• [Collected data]
────
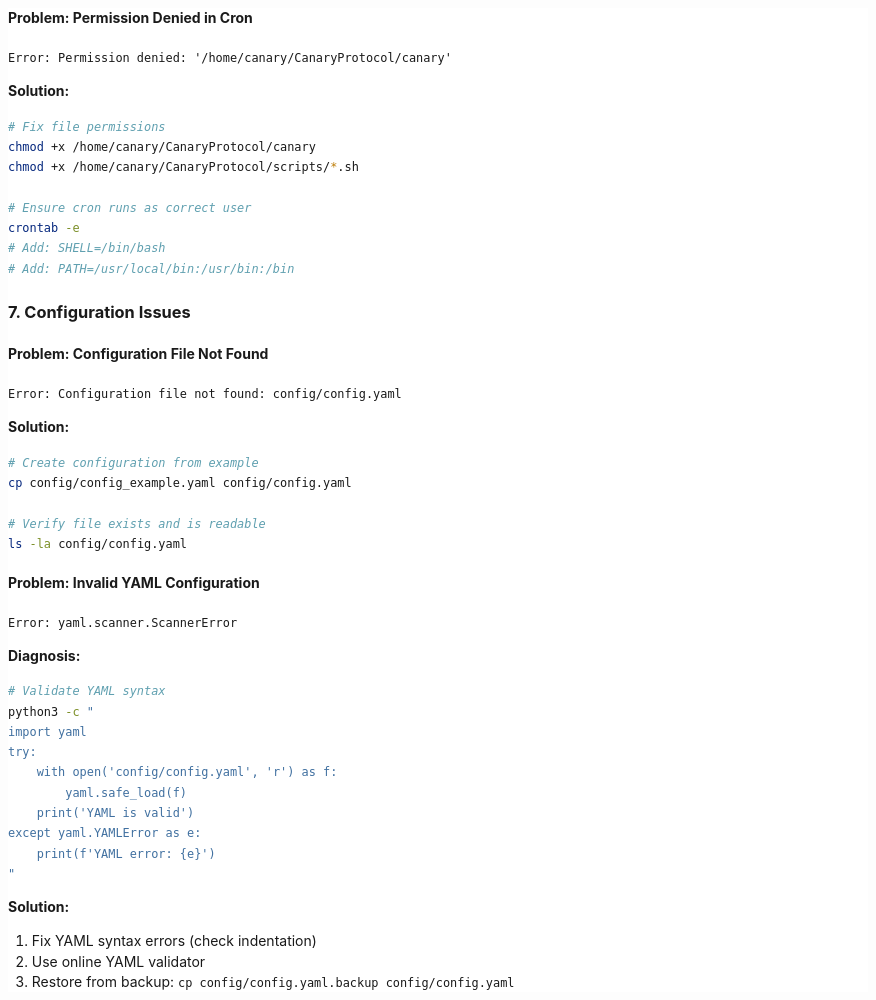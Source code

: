 #### **Problem**: Permission Denied in Cron
```
Error: Permission denied: '/home/canary/CanaryProtocol/canary'
```

**Solution:**
```bash
# Fix file permissions
chmod +x /home/canary/CanaryProtocol/canary
chmod +x /home/canary/CanaryProtocol/scripts/*.sh

# Ensure cron runs as correct user
crontab -e
# Add: SHELL=/bin/bash
# Add: PATH=/usr/local/bin:/usr/bin:/bin
```

### **7. Configuration Issues**

#### **Problem**: Configuration File Not Found
```
Error: Configuration file not found: config/config.yaml
```

**Solution:**
```bash
# Create configuration from example
cp config/config_example.yaml config/config.yaml

# Verify file exists and is readable
ls -la config/config.yaml
```

#### **Problem**: Invalid YAML Configuration
```
Error: yaml.scanner.ScannerError
```

**Diagnosis:**
```bash
# Validate YAML syntax
python3 -c "
import yaml
try:
    with open('config/config.yaml', 'r') as f:
        yaml.safe_load(f)
    print('YAML is valid')
except yaml.YAMLError as e:
    print(f'YAML error: {e}')
"
```

**Solution:**
1. Fix YAML syntax errors (check indentation)
2. Use online YAML validator
3. Restore from backup: `cp config/config.yaml.backup config/config.yaml`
────
• [Work order]
Could you reproduce, exactly as written, the lines running from the one with "1. Fix YAML syntax errors (check indentation)" to the end of the entries above?

• [Your response]
1. Fix YAML syntax errors (check indentation)
2. Use online YAML validator
3. Restore from backup: `cp config/config.yaml.backup config/config.yaml`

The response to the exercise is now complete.